She is 3 years old so not too young. Boxers are not really supposed to be bred from until they are at least 2 because some conditions can't be tested for effectively before then. And then it took me a few months to find a suitable stud dog as I didn't want someone who just looks good on paper through the KC match tool or handsome from the pictures. I wanted to see the kennel set up, meet the dogs and chat to the owners well in advance to make sure that I only breed to improve the breed. This is most likely to be the only time for us so I wanted to get everything right.

She is shy for a boxer in the sense that she is not too much in your face and is not charging about. Her breeder was actually quite proud of this trait she got in her breeding line and apparently many people want a boxer who is not too pushy. The trainer she had when she was younger described her as 'a thoughtful dog'. She just has just a wonderful, gentle personality with such an understanding nature. I guess this makes her more sensitive to the events and maybe I was quite anxious without realising, which made her more anxious as she always watches us and how we behave and that in return has an effect on her behaviour. She is just such a delightful dog to have that I wanted to breed from her and hopefully give the pleasure for the puppy owners to experience the same. I chose a very calm and confident sire for the pups so I am hoping that the pups will be very well balanced character wise, at least where the breeding is concerned.

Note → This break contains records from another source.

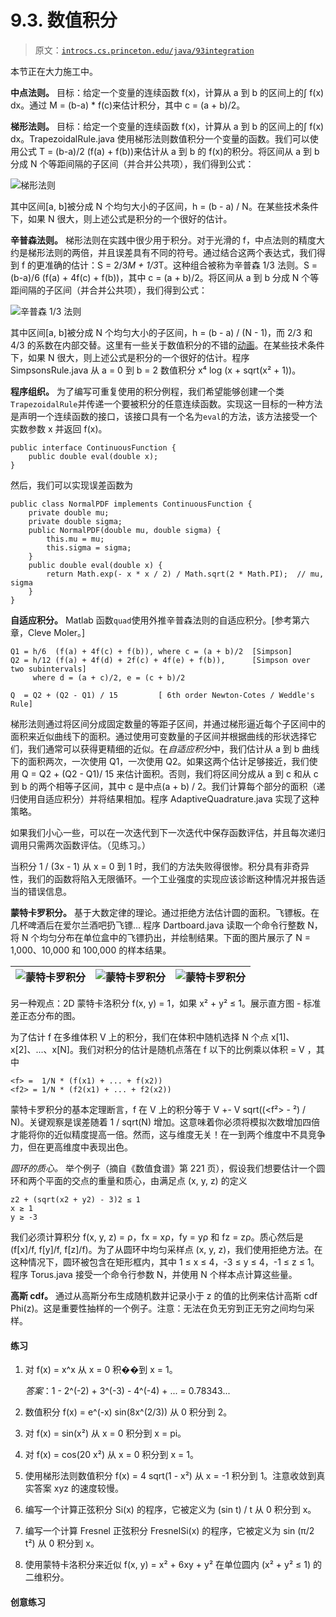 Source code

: # 9.3\. 数值积分

> 原文：[`introcs.cs.princeton.edu/java/93integration`](https://introcs.cs.princeton.edu/java/93integration)

本节正在大力施工中。

**中点法则。** 目标：给定一个变量的连续函数 f(x)，计算从 a 到 b 的区间上的∫ f(x) dx。通过 M = (b-a) * f(c)来估计积分，其中 c = (a + b)/2。

**梯形法则。** 目标：给定一个变量的连续函数 f(x)，计算从 a 到 b 的区间上的∫ f(x) dx。TrapezoidalRule.java 使用梯形法则数值积分一个变量的函数。我们可以使用公式 T = (b-a)/2 (f(a) + f(b))来估计从 a 到 b 的 f(x)的积分。将区间从 a 到 b 分成 N 个等距间隔的子区间（并合并公共项），我们得到公式：

![梯形法则](img/abe17ef3c45eeeaaaaecac7609acd125.png)

其中区间[a, b]被分成 N 个均匀大小的子区间，h = (b - a) / N。在某些技术条件下，如果 N 很大，则上述公式是积分的一个很好的估计。

**辛普森法则。** 梯形法则在实践中很少用于积分。对于光滑的 f，中点法则的精度大约是梯形法则的两倍，并且误差具有不同的符号。通过结合这两个表达式，我们得到 f 的更准确的估计：S = 2/3*M + 1/3*T。这种组合被称为辛普森 1/3 法则。S = (b-a)/6 (f(a) + 4f(c) + f(b))，其中 c = (a + b)/2。将区间从 a 到 b 分成 N 个等距间隔的子区间（并合并公共项），我们得到公式：

![辛普森 1/3 法则](img/1b2e20aea9a99bd23f5124e6cb29a881.png)

其中区间[a, b]被分成 N 个均匀大小的子区间，h = (b - a) / (N - 1)，而 2/3 和 4/3 的系数在内部交替。这里有一些关于数值积分的不错的[动画](http://www.ecs.fullerton.edu/~mathews/a2001/Animations/Quadrature/)。在某些技术条件下，如果 N 很大，则上述公式是积分的一个很好的估计。程序 SimpsonsRule.java 从 a = 0 到 b = 2 数值积分 x⁴ log (x + sqrt(x² + 1))。

**程序组织。** 为了编写可重复使用的积分例程，我们希望能够创建一个类`TrapezoidalRule`并传递一个要被积分的任意连续函数。实现这一目标的一种方法是声明一个连续函数的接口，该接口具有一个名为`eval`的方法，该方法接受一个实数参数 x 并返回 f(x)。

```
public interface ContinuousFunction {
    public double eval(double x);
}

```

然后，我们可以实现误差函数为

```
public class NormalPDF implements ContinuousFunction {
    private double mu;
    private double sigma;
    public NormalPDF(double mu, double sigma) {
        this.mu = mu;
        this.sigma = sigma;
    }
    public double eval(double x) {
        return Math.exp(- x * x / 2) / Math.sqrt(2 * Math.PI);  // mu, sigma
    }
}

```

**自适应积分。** Matlab 函数`quad`使用外推辛普森法则的自适应积分。[参考第六章，Cleve Moler。]

```
Q1 = h/6  (f(a) + 4f(c) + f(b)), where c = (a + b)/2  [Simpson]
Q2 = h/12 (f(a) + 4f(d) + 2f(c) + 4f(e) + f(b)),      [Simpson over two subintervals]
     where d = (a + c)/2, e = (c + b)/2

Q  = Q2 + (Q2 - Q1) / 15         [ 6th order Newton-Cotes / Weddle's Rule]

```

梯形法则通过将区间分成固定数量的等距子区间，并通过梯形逼近每个子区间中的面积来近似曲线下的面积。通过使用可变数量的子区间并根据曲线的形状选择它们，我们通常可以获得更精细的近似。在*自适应积分*中，我们估计从 a 到 b 曲线下的面积两次，一次使用 Q1，一次使用 Q2。如果这两个估计足够接近，我们使用 Q = Q2 + (Q2 - Q1)/ 15 来估计面积。否则，我们将区间分成从 a 到 c 和从 c 到 b 的两个相等子区间，其中 c 是中点(a + b) / 2。我们计算每个部分的面积（递归使用自适应积分）并将结果相加。程序 AdaptiveQuadrature.java 实现了这种策略。

如果我们小心一些，可以在一次迭代到下一次迭代中保存函数评估，并且每次递归调用只需两次函数评估。（见练习。）

当积分 1 / (3x - 1) 从 x = 0 到 1 时，我们的方法失败得很惨。积分具有非奇异性，我们的函数将陷入无限循环。一个工业强度的实现应该诊断这种情况并报告适当的错误信息。

**蒙特卡罗积分。** 基于大数定律的理论。通过拒绝方法估计圆的面积。飞镖板。在几杯啤酒后在爱尔兰酒吧扔飞镖... 程序 Dartboard.java 读取一个命令行整数 N，将 N 个均匀分布在单位盒中的飞镖扔出，并绘制结果。下面的图片展示了 N = 1,000、10,000 和 100,000 的样本结果。

| ![蒙特卡罗积分](img/b1a110d4d7ec88520a90590ec571d92d.png) | ![蒙特卡罗积分](img/d37d2b6a9b4e5bb8d067ccca9ea77bde.png) | ![蒙特卡罗积分](img/758e0bb7dcefbc422c9b3f4a30a5b7bf.png) |
| --- | --- | --- |

另一种观点：2D 蒙特卡洛积分 f(x, y) = 1，如果 x² + y² ≤ 1。展示直方图 - 标准差正态分布的图。

为了估计 f 在多维体积 V 上的积分，我们在体积中随机选择 N 个点 x[1]、x[2]、...、x[N]。我们对积分的估计是随机点落在 f 以下的比例乘以体积 = V <f>，其中

```
<f> =  1/N * (f(x1) + ... + f(x2))
<f2> = 1/N * (f2(x1) + ... + f2(x2))

```

蒙特卡罗积分的基本定理断言，f 在 V 上的积分等于 V <f> +- V sqrt((<f²> - <f>²) / N)。关键观察是误差随着 1 / sqrt(N) 增加。这意味着你必须将模拟次数增加四倍才能将你的近似精度提高一倍。然而，这与维度无关！在一到两个维度中不具竞争力，但在更高维度中表现出色。

*圆环的质心。* 举个例子（摘自《数值食谱》第 221 页），假设我们想要估计一个圆环和两个平面的交点的重量和质心，由满足点 (x, y, z) 的定义

```
z2 + (sqrt(x2 + y2) - 3)2 ≤ 1
x ≥ 1
y ≥ -3

```

我们必须计算积分 f(x, y, z) = ρ，fx = xρ，fy = yρ 和 fz = zρ。质心然后是 (f[x]/f, f[y]/f, f[z]/f)。为了从圆环中均匀采样点 (x, y, z)，我们使用拒绝方法。在这种情况下，圆环被包含在矩形框内，其中 1 ≤ x ≤ 4，-3 ≤ y ≤ 4，-1 ≤ z ≤ 1。程序 Torus.java 接受一个命令行参数 N，并使用 N 个样本点计算这些量。

**高斯 cdf。** 通过从高斯分布生成随机数并记录小于 z 的值的比例来估计高斯 cdf Phi(z)。这是重要性抽样的一个例子。注意：无法在负无穷到正无穷之间均匀采样。

#### 练习

1.  对 f(x) = x^x 从 x = 0 积��到 x = 1。

    *答案*：1 - 2^(-2) + 3^(-3) - 4^(-4) + ... = 0.78343...

1.  数值积分 f(x) = e^(-x) sin(8x^(2/3)) 从 0 积分到 2。

1.  对 f(x) = sin(x²) 从 x = 0 积分到 x = pi。

1.  对 f(x) = cos(20 x²) 从 x = 0 积分到 x = 1。

1.  使用梯形法则数值积分 f(x) = 4 sqrt(1 - x²) 从 x = -1 积分到 1。注意收敛到真实答案 xyz 的速度较慢。

1.  编写一个计算正弦积分 Si(x) 的程序，它被定义为 (sin t) / t 从 0 积分到 x。

1.  编写一个计算 Fresnel 正弦积分 FresnelSi(x) 的程序，它被定义为 sin (π/2 t²) 从 0 积分到 x。

1.  使用蒙特卡洛积分来近似 f(x, y) = x² + 6xy + y² 在单位圆内 (x² + y² ≤ 1) 的二维积分。

#### 创意练习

I am not sure where she is trying to move them to as I never actually let her out of the room with a puppy in her mouth to see where she would take it but she was digging about in the garden, behind the shed, looking in the garage and digging up the carpet in the corners of the living room so I don't know if she actually knows where she wants to move them. I slept with her for the first two night in the room, on the floor by the whelping box but that just seemed to make her confused as I guess she is not used to seeing me sleep on the floor so I moved next door and been sleeping on the couch with a baby monitor so I can go in if I hear puppies yelping too much.

I have also now closed the door of the room where she is in, instead of just having a baby gate with a blanket draped over it. I think it made her feel a bit more secure. I will see how it goes over the next day or so and hopefully she will feel settled. If not, then I will look into moving her into the living room. I already have a plan of maybe putting a dining table over the whelping box and draping some sheets over it so it feels a bit more like a den.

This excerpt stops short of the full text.